Autumn statement top stock market takeaways

Derren Nathan | 28 November 2023

Some links in this article may take you to Hargreaves Lansdown’s main website for more information. Please be aware that some of the benefits offered by your company Plan may require you to return to this website to apply. If at all unsure, please contact us.

Autumn statement top stock market takeaways

Jeremy Hunt’s autumn statement is likely to leave at least a glimmer of a smile on the face of the average UK salary earner. They’ll now be pocketing an extra £450 from their annual pay packet due to a cut in National Insurance.

Pensioners were also dealt some relief from the cost-of-living crisis with the reassurance that the triple-lock will be honoured. The resulting 8.5% increase in the State Pension will stay in line with wage growth.

Jeremy Hunt announces tax cuts, State Pension triple-lock guarantee and a new lifetime pension

This won’t do any harm to companies dependent on the UK consumer. Just as well given the gloomier picture number 11 delivered on economic growth and inflation.

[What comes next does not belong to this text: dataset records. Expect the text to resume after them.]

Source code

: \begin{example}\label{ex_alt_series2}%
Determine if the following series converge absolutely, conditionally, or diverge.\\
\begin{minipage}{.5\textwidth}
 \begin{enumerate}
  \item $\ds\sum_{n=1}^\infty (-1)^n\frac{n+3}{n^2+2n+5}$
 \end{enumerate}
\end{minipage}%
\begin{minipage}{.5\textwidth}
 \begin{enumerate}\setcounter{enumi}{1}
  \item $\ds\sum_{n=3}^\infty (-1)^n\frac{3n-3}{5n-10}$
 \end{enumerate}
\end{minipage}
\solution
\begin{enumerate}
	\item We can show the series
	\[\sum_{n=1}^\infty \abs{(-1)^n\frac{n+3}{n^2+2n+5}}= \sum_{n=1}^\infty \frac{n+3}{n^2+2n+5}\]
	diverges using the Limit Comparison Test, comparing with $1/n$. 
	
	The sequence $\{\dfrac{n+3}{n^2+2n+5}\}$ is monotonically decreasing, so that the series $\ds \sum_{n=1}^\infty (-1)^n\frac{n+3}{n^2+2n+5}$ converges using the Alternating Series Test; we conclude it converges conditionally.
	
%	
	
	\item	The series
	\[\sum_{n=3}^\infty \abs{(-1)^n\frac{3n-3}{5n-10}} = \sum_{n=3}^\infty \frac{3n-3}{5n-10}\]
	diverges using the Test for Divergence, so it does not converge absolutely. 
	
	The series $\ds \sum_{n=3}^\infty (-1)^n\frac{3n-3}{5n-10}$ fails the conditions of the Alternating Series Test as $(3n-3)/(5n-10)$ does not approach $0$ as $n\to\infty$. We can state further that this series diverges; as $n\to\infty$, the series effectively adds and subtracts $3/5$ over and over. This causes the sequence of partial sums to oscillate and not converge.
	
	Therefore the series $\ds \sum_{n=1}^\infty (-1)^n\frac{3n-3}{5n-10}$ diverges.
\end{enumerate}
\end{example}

But in reality, we don’t think tinkering with the trillion-ish pounds that the government gets and spends each year, is enough to change the investment view for a given stock.

Here’s a look at some of the measures designed to give a helping hand to certain areas of the economy and what it might mean for businesses and investors.

This article isn’t personal advice. If you’re not sure an investment is right for you, ask for advice. Investments rise and fall in value, so you could get back less than you invest. Past performance isn’t a guide to the future.

Investing in an individual company isn’t right for everyone because if that company fails, you could lose your whole investment. If you cannot afford this, investing in a single company might not be right for you. You should make sure you understand the companies you’re investing in and their specific risks. You should also make sure any shares you own are part of a diversified portfolio.

Alcohol duty up in smoke and tobacco duty overflowing

Publicans are unimpressed with Jeremy Hunt hitting the stop button on the alcohol duty escalator. That’s only 3p less per pint that landlords will have to hand over to the Treasury, less than 1% of the average price at the taps.

It’s a tough market out there and pubs are closing at an alarming rate. However, JD Wetherspoon’s value offering is serving it well so far.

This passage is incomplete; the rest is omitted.